Can Lowering Supply Chain Barriers Provide a Bigger Payoff Than Removing Tariffs?

A recent report “Enabling Trade: Valuing Growth Opportunities” provided by The World Economic Forum demonstrates that reducing supply chain barriers could increase global gross domestic product (GDP) and world trade by much more than reducing all import tariffs. Also, reducing supply chain barriers would offer more economic gains that are evenly distributed vs. economic gains linked with tariff elimination.

The report demonstrates that if every country improved just two key supply chain barriers – border administration and transport and communications infrastructure and related services – even halfway to the world’s best practices, global GDP could increase by US$ 2.6 trillion (4.7%) and exports by US$ 1.6 trillion (14.5%).

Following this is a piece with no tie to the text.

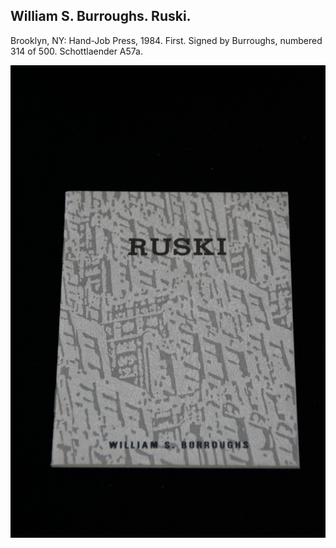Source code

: ## William S. Burroughs. Ruski.

Brooklyn, NY: Hand-Job Press, 1984. First. Signed by Burroughs, numbered 314 of 500. Schottlaender A57a.

![Ruski](../assets/images/ruski-1.jpg)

Also featured in the report are 18 case studies, which companies were asked about the biggest supply chain barriers they face and which regions and products are most problematic. The report organizes supply chain barriers to trade into four main categories and the nine specific pillars they embrace.

Based on the findings, it was suggested that particular policies impact supply chain performance and that there is a need for specific tipping points to be achieved for reductions in supply chain barriers to have a significant impact on trade. The report also demonstrated that small and medium-sized enterprises tend to face proportionally higher supply chain barriers and costs.